Thursday, March 20, 2008

Therapy Cleaning

Warning--I have reached sappy in this blog......

Lord knows I needed a therapy clean day. It has been an emotional 24 hours, and I just needed to take some time to myself today and clean. I know for many of you this would not be your idea of therapy, but it is for me. I get in there and start cleaning and it takes my mind to a more calm place. A place where I can see the big picture. It stops me from going into the pity mode, which is always a good thing.

Today I just needed to get lost in a project, and there is nothing better than using the vacuum cleaner to drown your thoughts. Now my house was in need of a good sweeping for sure. I was deep into the therapy today. I was moving furniture to clean underneath. I even cleaned out the cabinets in the kitchen. You know the type of cabinets that are up in the corners, where you tend to store "stuff". I am not sure I have cleaned those corners since we moved in. I had pots and pans that have not seen the light of day in years, a coffee maker that I am sure did not work, a few cookie sheets that were all beat up, other appliances that were rather dated, and old--and we have already replace. I filled up 4 trash bags full of this stuff to put on the side of the road!! It felt really good to purge. I then moved onto the rest of the house. Somehow when I get busy in these "cleaning" project, I am able to focus on what is good and what is important to me. To reflect on the here and now. So now my house is really clean, as Aubrey said I did my spring cleaning today.

So after a full day of therapy--I gotta say I do feel a bit better. I am not all happy happy joy joy yet, but I will get there without a doubt.

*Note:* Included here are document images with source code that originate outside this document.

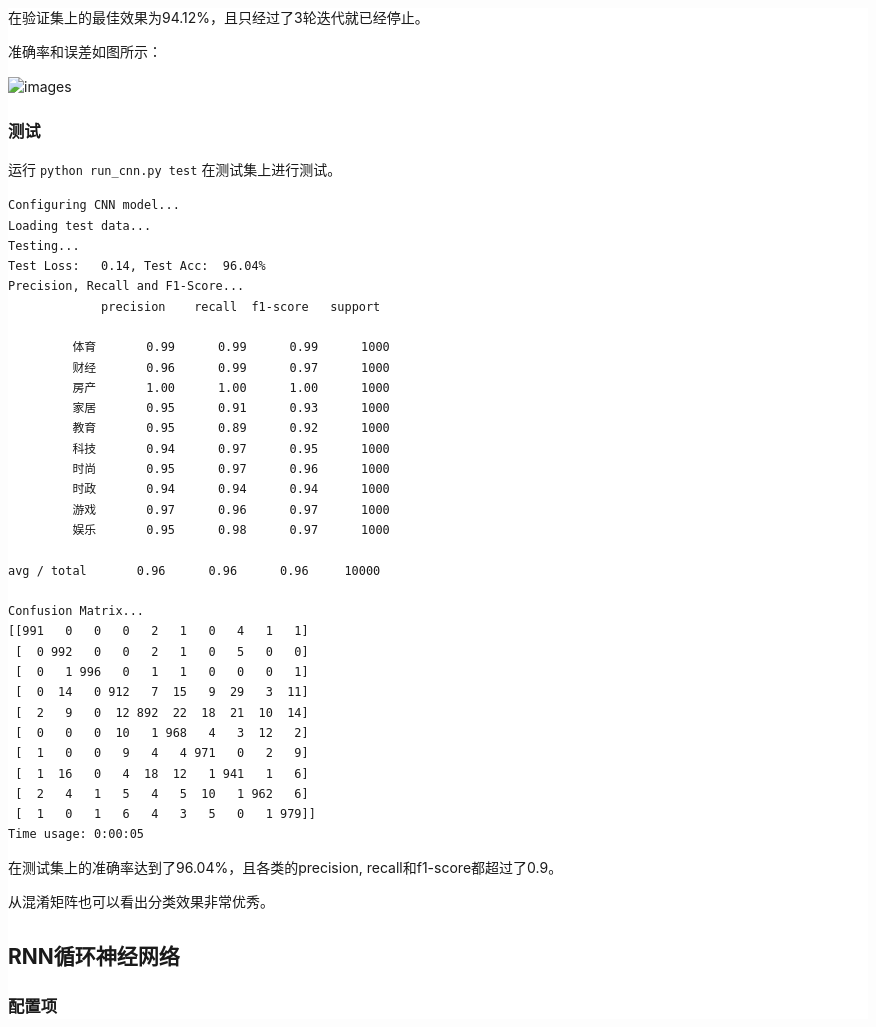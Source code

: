 在验证集上的最佳效果为94.12%，且只经过了3轮迭代就已经停止。

准确率和误差如图所示：

![images](images/acc_loss.png)


### 测试

运行 `python run_cnn.py test` 在测试集上进行测试。

```
Configuring CNN model...
Loading test data...
Testing...
Test Loss:   0.14, Test Acc:  96.04%
Precision, Recall and F1-Score...
             precision    recall  f1-score   support

         体育       0.99      0.99      0.99      1000
         财经       0.96      0.99      0.97      1000
         房产       1.00      1.00      1.00      1000
         家居       0.95      0.91      0.93      1000
         教育       0.95      0.89      0.92      1000
         科技       0.94      0.97      0.95      1000
         时尚       0.95      0.97      0.96      1000
         时政       0.94      0.94      0.94      1000
         游戏       0.97      0.96      0.97      1000
         娱乐       0.95      0.98      0.97      1000

avg / total       0.96      0.96      0.96     10000

Confusion Matrix...
[[991   0   0   0   2   1   0   4   1   1]
 [  0 992   0   0   2   1   0   5   0   0]
 [  0   1 996   0   1   1   0   0   0   1]
 [  0  14   0 912   7  15   9  29   3  11]
 [  2   9   0  12 892  22  18  21  10  14]
 [  0   0   0  10   1 968   4   3  12   2]
 [  1   0   0   9   4   4 971   0   2   9]
 [  1  16   0   4  18  12   1 941   1   6]
 [  2   4   1   5   4   5  10   1 962   6]
 [  1   0   1   6   4   3   5   0   1 979]]
Time usage: 0:00:05
```

在测试集上的准确率达到了96.04%，且各类的precision, recall和f1-score都超过了0.9。

从混淆矩阵也可以看出分类效果非常优秀。

## RNN循环神经网络

### 配置项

Oh, you say you wanted to know why I am in need of such deep therapy today?? Well, without getting into "detail", let's just say that the path that we thought God was taking us down hit a dead end, and hard I might add. So that makes me wonder, were we (and I say we, because Steve and I are a team, right?!?), so were we on the right path? Had we misread this great opportunity to be not the right thing? Apparently!!! God made that very clear that this was not His plan. Ha, don't you know God must get tired of hitting us in the face to get us back where we belong!!! So life is going to be good. There are plenty of other doors out there, we just aren't sure which one will open. So the story continues--right?

I gotta say--THANK GOD FOR GOOD FRIENDS!!! There is nothing better than getting with some of your best friends and shooting the breeze and eating some good grub. Could you ever imagine life without a true friend?? Through the years I have learned what it takes to be a true friend, and to know who your true friends are. During my "therapy" I got to thinking about friends. Thinking about the many friends through the years that have been there through all the many milestones in ones life. To say the least, I am very grateful for my friends.

Ok, so now I have to go a little sappy, and I keep trying to not say this, but it is pressing on my heartstrings, so I think I will get this out there, and then be done!!! Rebuilding a relationship with a friend can sometimes be hard, awkward, unnerving, all those things that make you nervous every time you are around. Making sure you are saying the right thing, so not to go back to that dark place you once were, and so on. I have been given the chance to rebuild a friendship of late that has been so God sent. Never in a million trillion years did I ever think I would be given the chance again--and then one day the door flew open and a world of opportunities came flying in. I have realized how much I needed her (them) and how much I have missed and vice verse. As my hubby likes to say "We were on a break". Not once have I been afraid that we will ever go back there, because the bond that has binded now, has binded with cement glue!!! God is so good to give you back the people you love!! So for anyone still reading this mess--NEVER take for granted a true friend!! Sometimes there are issues, and sometimes we get mean, but in the end--the love is always there. When you can be a part for 6 years and come together again and basically pick up where you left off (just in a much more mature fashion) and never stop a beat--you know that we you have can never be measured!!

So thanks K--You will never know how thankful I am for you!!!!! (I am even thankful for your hubby too...hehe)

Ok, so the sappiness is over. I just had to get that off my chest and post it I guess. Ok self, can I move on now?? So today was a gloomy one. Lots of good therapy came out of it, and I am looking forward to a bright and sunny day tomorrow!!!

So good night all and may you all have sweet dreams!!!